How many Service Providers actually deploy a End to End, Layered and Certifiable Encryption Scheme for its clients at ALL phases the data lifecycle?
The only ones Ive seen are the ones I cant speak of in US Government systems, and of course the ones Bits & Digits has designed for its customers requesting it.
How cost prohibitive is it to deploy or institute a Zero Knowledge environment that is effective enough to assure the integrity is maintained and the data is only accessible by its creator?
Marginal! Simply put, if designed correctly and with the Zero Knowledge concept applied in the development of the solution, there would be little deviation to initial development budget to institute a proper solution.
bits&digits dude, if its so simple to institute and not cost prohibitive to deploy, then why hasn’t all the Big Guys done it?
Loaded as the question may be there are many reasons.
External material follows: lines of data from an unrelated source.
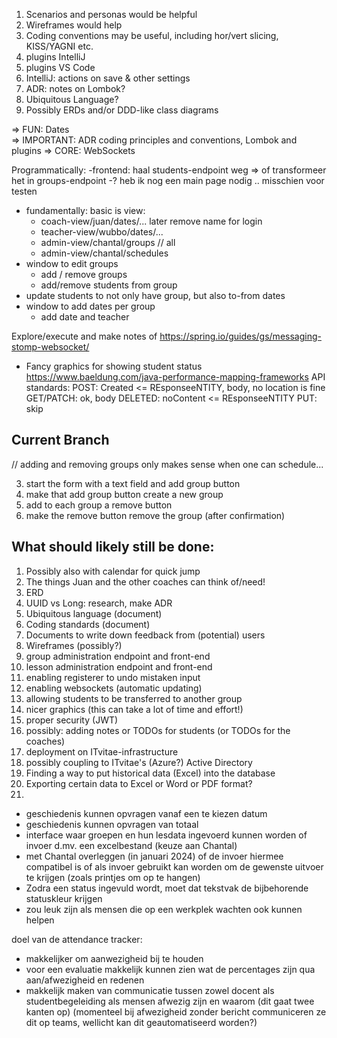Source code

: 1) Scenarios and personas would be helpful
2) Wireframes would help
3) Coding conventions may be useful, including hor/vert slicing, KISS/YAGNI etc.
4) plugins IntelliJ
5) plugins VS Code
6) IntelliJ: actions on save & other settings
7) ADR: notes on Lombok?
8) Ubiquitous Language?
9) Possibly ERDs and/or DDD-like class diagrams

=> FUN: Dates  
=> IMPORTANT: ADR coding principles and conventions, Lombok and plugins
=> CORE: WebSockets

Programmatically:
-frontend: haal students-endpoint weg => of transformeer het in
groups-endpoint
-? heb ik nog een main page nodig .. misschien voor testen

- fundamentally: basic is view:
    - coach-view/juan/dates/... later remove name for login
    - teacher-view/wubbo/dates/...
    - admin-view/chantal/groups // all
    - admin-view/chantal/schedules
- window to edit groups
    - add / remove groups
    - add/remove students from group
- update students to not only have group, but also to-from dates
- window to add dates per group
    - add date and teacher

Explore/execute and make notes of https://spring.io/guides/gs/messaging-stomp-websocket/

- Fancy graphics for showing student status
  https://www.baeldung.com/java-performance-mapping-frameworks
  API standards:
  POST: Created <= REsponseeNTITY, body, no location is fine
  GET/PATCH: ok, body
  DELETED: noContent <= REsponseeNTITY
  PUT: skip

## Current Branch

// adding and removing groups only makes sense when one can schedule...

3) start the form with a text field and add group button
4) make that add group button create a new group
1) add to each group a remove button
2) make the remove button remove the group (after confirmation)

## What should likely still be done:
1) Possibly also with calendar for quick jump
2) The things Juan and the other coaches can think of/need!
3) ERD
4) UUID vs Long: research, make ADR
5) Ubiquitous language (document)
6) Coding standards (document)
7) Documents to write down feedback from (potential) users
8) Wireframes (possibly?)
9) group administration endpoint and front-end
10) lesson administration endpoint and front-end
11) enabling registerer to undo mistaken input
12) enabling websockets (automatic updating)
13) allowing students to be transferred to another group
14) nicer graphics (this can take a lot of time and effort!)
15) proper security (JWT)
16) possibly: adding notes or TODOs for students (or TODOs for the coaches)
17) deployment on ITvitae-infrastructure
18) possibly coupling to ITvitae's (Azure?) Active Directory
19) Finding a way to put historical data (Excel) into the database
20) Exporting certain data to Excel or Word or PDF format?
21) 
- geschiedenis kunnen opvragen vanaf een te kiezen datum
- geschiedenis kunnen opvragen van totaal
- interface waar groepen en hun lesdata ingevoerd kunnen worden of invoer d.mv. een excelbestand (keuze aan Chantal)
- met Chantal overleggen (in januari 2024) of de invoer hiermee compatibel is of als invoer gebruikt kan worden om de gewenste uitvoer te krijgen (zoals printjes om op te hangen)
- Zodra een status ingevuld wordt, moet dat tekstvak de bijbehorende statuskleur krijgen
- zou leuk zijn als mensen die op een werkplek wachten ook kunnen helpen

doel van de attendance tracker:
- makkelijker om aanwezigheid bij te houden
- voor een evaluatie makkelijk kunnen zien wat de percentages zijn qua aan/afwezigheid en redenen
- makkelijk maken van communicatie tussen zowel docent als studentbegeleiding als mensen afwezig zijn en waarom (dit gaat twee kanten op)
  (momenteel bij afwezigheid zonder bericht communiceren ze dit op teams, wellicht kan dit geautomatiseerd worden?)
Depending on your appetite for conspiracy or technical justification the answer in the simplest of forms is; The security of your data in most legacy systems just wasn’t on the drawing board. The balance between Ease of Use, and Functionality probably pushed security out of the box way back in the day (6 or so years ago 🙂 Implementing a solution sound as we would all like it to be would need to be designed in the conception phase of the project. Facebook, Google, DropBox etc etc, they wanted to serve you a product that appealed to your appetite at the time. Back in the “concept phases” of these giants Security Breaches and Privacy just wasn’t on the design deck back then. Ahem..This is of course my most diplomatic assumption.